There was hardly a dry eye in the house. Esa-Pekka Salonen’s final concert as music director took place this afternoon in Los Angeles and, despite our beloved maestro’s disdain for self-aggrandizement, it was finally quite a touching affair from those who loved him most, the member of the Los Angeles Philharmonic.
It was a capacity crowd filled with Salonen’s musical, artistic, and actual families – Yefim Bronfman, Dawn Upshaw, Peter Sellars, John Adams, Steven Stucky, Bill Viola, Frank Gehry, and so on. The afternoon started with Deborah Borda and board president, David C. Bohnett, announcing that Salonen had been appointed conductor laureate for the organization in recognition of their relationship both now and into the future. Salonen didn’t appear on stage at this point, but arrived for the fourth performance of Stravinsky’s Oedipus Rex
and Symphony of Psalms
this weekend. The program seemed to work better than it did on Friday and Saturday
to my mind.
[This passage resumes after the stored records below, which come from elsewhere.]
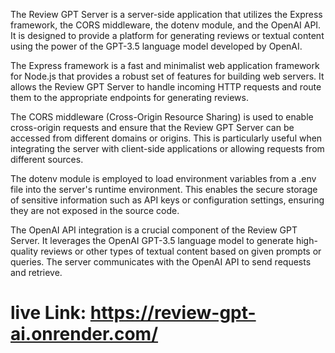The Review GPT Server is a server-side application that utilizes the Express framework, the CORS middleware, the dotenv module, and the OpenAI API. It is designed to provide a platform for generating reviews or textual content using the power of the GPT-3.5 language model developed by OpenAI.

The Express framework is a fast and minimalist web application framework for Node.js that provides a robust set of features for building web servers. It allows the Review GPT Server to handle incoming HTTP requests and route them to the appropriate endpoints for generating reviews.

The CORS middleware (Cross-Origin Resource Sharing) is used to enable cross-origin requests and ensure that the Review GPT Server can be accessed from different domains or origins. This is particularly useful when integrating the server with client-side applications or allowing requests from different sources.

The dotenv module is employed to load environment variables from a .env file into the server's runtime environment. This enables the secure storage of sensitive information such as API keys or configuration settings, ensuring they are not exposed in the source code.

The OpenAI API integration is a crucial component of the Review GPT Server. It leverages the OpenAI GPT-3.5 language model to generate high-quality reviews or other types of textual content based on given prompts or queries. The server communicates with the OpenAI API to send requests and retrieve.

# live Link: https://review-gpt-ai.onrender.com/
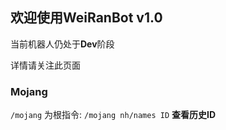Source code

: ## 欢迎使用WeiRanBot v1.0

当前机器人仍处于**Dev**阶段

详情请关注此页面

### Mojang

`/mojang` 为根指令:
`/mojang nh/names ID` **查看历史ID**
The orchestra seemed to be playing with every ounce of love they could for their departing leader, creating perhaps the most monumental and warm Symphony of Psalms
I think I’ve ever heard.
The audience clapped and clapped through bows from the cast and design team. Finally, a seemingly reluctant Salonen arrived for a solo bow to thunderous applause and a surprise impromptu fanfare from the brass players on stage.
There were the requisite flowers presented by several of the musicians and Salonen looked noticeably moved from where I sat. And then the orchestra members stood and, encircling him as a group, took turns hugging him one by one.
He made no comments from the stage but stood surrounded by his colleagues as the audience clamored on and on. And then it was over. He left the stage, and we all very sadly went our own ways. There will always be music in L.A., but it won't ever be quite like this again.